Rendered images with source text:

'''

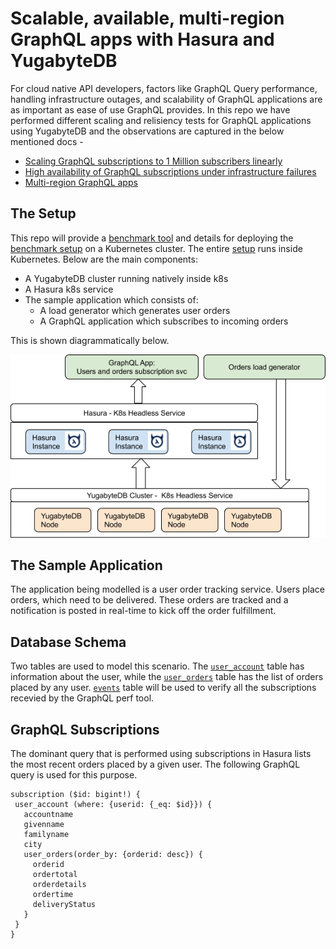 # Scalable, available, multi-region GraphQL apps with Hasura and YugabyteDB

For cloud native API developers, factors like GraphQL Query performance, handling infrastructure outages, and scalability of GraphQL applications are as important as ease of use GraphQL provides.  In this repo we have performed different scaling and relisiency tests for GraphQL applications using YugabyteDB and the observations are captured in the below mentioned docs - 

- [Scaling GraphQL subscriptions to 1 Million subscribers linearly](./1M_subscriptions.md)
- [High availability of GraphQL subscriptions under infrastructure failures](./resilient_graphql_apps.md)
- [Multi-region GraphQL apps](./multi_region_apps.md)

## The Setup

This repo will provide a [benchmark tool](./graphql-subscription-perf-tool) and details for deploying the [benchmark setup](./setup.md) on a Kubernetes cluster. The entire [setup](./setup.md) runs inside Kubernetes. Below are the main components:

- A YugabyteDB cluster running natively inside k8s
- A Hasura k8s service
- The sample application which consists of:
    - A load generator which generates user orders
    - A GraphQL application which subscribes to incoming orders

This is shown diagrammatically below. 

![Benchmark Setup](images/benchmark.png)

## The Sample Application

The application being modelled is a user order tracking service. Users place orders, which need to be delivered. These orders are tracked and a notification is posted in real-time to kick off the order fulfillment.

## Database Schema

Two tables are used to model this scenario. The [ `user_account`](./resources/user.sql) table has information about the user, while the [`user_orders`](./resources/user_orders.sql) table has the list of orders placed by any user. [`events`](./resources/events.sql) table will be used to verify all the subscriptions recevied by the GraphQL perf tool.

## GraphQL Subscriptions

The dominant query that is performed using subscriptions in Hasura lists the most recent orders placed by a given user. The following GraphQL query is used for this purpose.

```
subscription ($id: bigint!) {
 user_account (where: {userid: {_eq: $id}}) {
   accountname
   givenname
   familyname
   city
   user_orders(order_by: {orderid: desc}) {
     orderid
     ordertotal
     orderdetails
     ordertime
     deliveryStatus
   }
 }
}
```









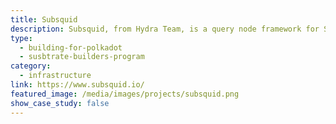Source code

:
 ```yaml
---
title: Subsquid
description: Subsquid, from Hydra Team, is a query node framework for Substrate chains.
type:
  - building-for-polkadot
  - susbtrate-builders-program
category:
  - infrastructure
link: https://www.subsquid.io/
featured_image: /media/images/projects/subsquid.png
show_case_study: false
---
```

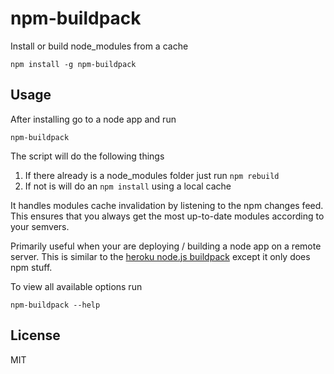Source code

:# npm-buildpack

Install or build node_modules from a cache

```
npm install -g npm-buildpack
```

## Usage

After installing go to a node app and run

```
npm-buildpack
```

The script will do the following things

1. If there already is a node_modules folder just run `npm rebuild`
2. If not is will do an `npm install` using a local cache

It handles modules cache invalidation by listening to the npm changes feed.
This ensures that you always get the most up-to-date modules according to your semvers.

Primarily useful when your are deploying / building a node app on a remote server.
This is similar to the [heroku node.js buildpack](https://github.com/heroku/heroku-buildpack-nodejs) except it only does npm stuff.

To view all available options run

```
npm-buildpack --help
```

## License

MIT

'''

Give the number of lines in the data that contain the string "following" and nothing more.

Result for this exercise: 2